Bien que le rapport Brookings jette un regard sombre sur la « dette cognitive » que connaissent les étudiants, les auteurs se disent optimistes quant au fait que la trajectoire de l’IA dans l’éducation n’est pas encore définie. Selon eux, les risques actuels découlent de choix humains plutôt que d’une sorte de nécessité technologique.
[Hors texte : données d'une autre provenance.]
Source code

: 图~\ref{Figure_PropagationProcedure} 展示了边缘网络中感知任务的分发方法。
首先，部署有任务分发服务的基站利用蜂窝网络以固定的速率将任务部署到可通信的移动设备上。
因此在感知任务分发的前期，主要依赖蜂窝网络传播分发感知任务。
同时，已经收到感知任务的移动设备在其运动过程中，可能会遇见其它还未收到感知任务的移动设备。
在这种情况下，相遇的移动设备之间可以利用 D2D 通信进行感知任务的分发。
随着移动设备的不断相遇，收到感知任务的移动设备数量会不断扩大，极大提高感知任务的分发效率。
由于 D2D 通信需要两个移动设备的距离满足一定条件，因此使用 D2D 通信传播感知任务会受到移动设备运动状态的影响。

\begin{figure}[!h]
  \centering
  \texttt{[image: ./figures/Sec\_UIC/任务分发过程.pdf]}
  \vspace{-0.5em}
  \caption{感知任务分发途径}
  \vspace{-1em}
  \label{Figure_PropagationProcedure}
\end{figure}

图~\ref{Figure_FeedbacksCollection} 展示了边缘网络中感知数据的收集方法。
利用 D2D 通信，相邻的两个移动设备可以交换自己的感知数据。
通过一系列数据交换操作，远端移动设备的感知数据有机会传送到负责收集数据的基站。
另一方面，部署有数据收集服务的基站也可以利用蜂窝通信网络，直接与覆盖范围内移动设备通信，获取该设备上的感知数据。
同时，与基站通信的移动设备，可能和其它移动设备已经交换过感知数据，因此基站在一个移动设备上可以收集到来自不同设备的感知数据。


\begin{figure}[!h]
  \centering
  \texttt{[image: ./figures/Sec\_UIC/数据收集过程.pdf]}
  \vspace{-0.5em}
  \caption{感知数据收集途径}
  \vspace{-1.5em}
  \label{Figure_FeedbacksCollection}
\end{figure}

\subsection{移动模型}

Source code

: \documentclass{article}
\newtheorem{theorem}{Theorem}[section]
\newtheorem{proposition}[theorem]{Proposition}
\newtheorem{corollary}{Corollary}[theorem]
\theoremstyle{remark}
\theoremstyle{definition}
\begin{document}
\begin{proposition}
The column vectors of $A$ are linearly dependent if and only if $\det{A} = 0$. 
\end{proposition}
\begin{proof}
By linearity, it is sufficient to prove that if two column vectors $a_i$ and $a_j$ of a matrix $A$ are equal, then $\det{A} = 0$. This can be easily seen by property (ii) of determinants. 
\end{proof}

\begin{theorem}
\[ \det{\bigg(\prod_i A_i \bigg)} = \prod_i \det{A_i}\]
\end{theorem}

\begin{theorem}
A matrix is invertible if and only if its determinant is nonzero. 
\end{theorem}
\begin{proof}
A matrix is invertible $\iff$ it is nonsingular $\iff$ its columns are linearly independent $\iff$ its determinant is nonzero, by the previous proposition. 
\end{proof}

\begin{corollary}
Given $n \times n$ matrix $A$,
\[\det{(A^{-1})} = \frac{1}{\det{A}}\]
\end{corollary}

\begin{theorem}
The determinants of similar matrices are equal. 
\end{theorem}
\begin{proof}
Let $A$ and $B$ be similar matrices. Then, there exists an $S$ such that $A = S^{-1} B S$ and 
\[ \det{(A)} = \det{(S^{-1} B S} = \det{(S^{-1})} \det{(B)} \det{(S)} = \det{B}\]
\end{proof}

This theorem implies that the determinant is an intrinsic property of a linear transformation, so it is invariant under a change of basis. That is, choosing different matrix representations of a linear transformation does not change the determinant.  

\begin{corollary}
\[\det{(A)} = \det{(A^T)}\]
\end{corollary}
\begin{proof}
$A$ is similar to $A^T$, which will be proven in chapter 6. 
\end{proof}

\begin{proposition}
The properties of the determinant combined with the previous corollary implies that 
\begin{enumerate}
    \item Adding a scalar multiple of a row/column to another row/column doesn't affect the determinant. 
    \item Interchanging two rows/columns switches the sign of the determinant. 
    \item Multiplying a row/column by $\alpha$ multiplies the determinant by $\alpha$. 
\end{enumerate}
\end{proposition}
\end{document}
Pour évoluer vers des expériences d’apprentissage « enrichissantes », Brookings suggère un cadre à trois volets.

Succès : concentrez-vous sur la transformation de votre classe pour accueillir l’IA, notamment en utilisant l’IA pour compléter le jugement humain et en veillant à ce que la technologie agisse comme un « pilote » plutôt que comme un « substitut » pour les recherches des élèves.

Préparation : Nous visons à construire le cadre nécessaire à l’intégration éthique, notamment en allant au-delà de la formation technique vers une « culture holistique de l’IA » pour aider les élèves, les enseignants et les parents à comprendre l’impact cognitif de ces outils.

Protection : tient les gouvernements et les entreprises technologiques responsables de l’élaboration de lignes directrices réglementaires claires visant à protéger la vie privée et le bien-être mental des étudiants et à prévenir tout « engagement manipulateur ».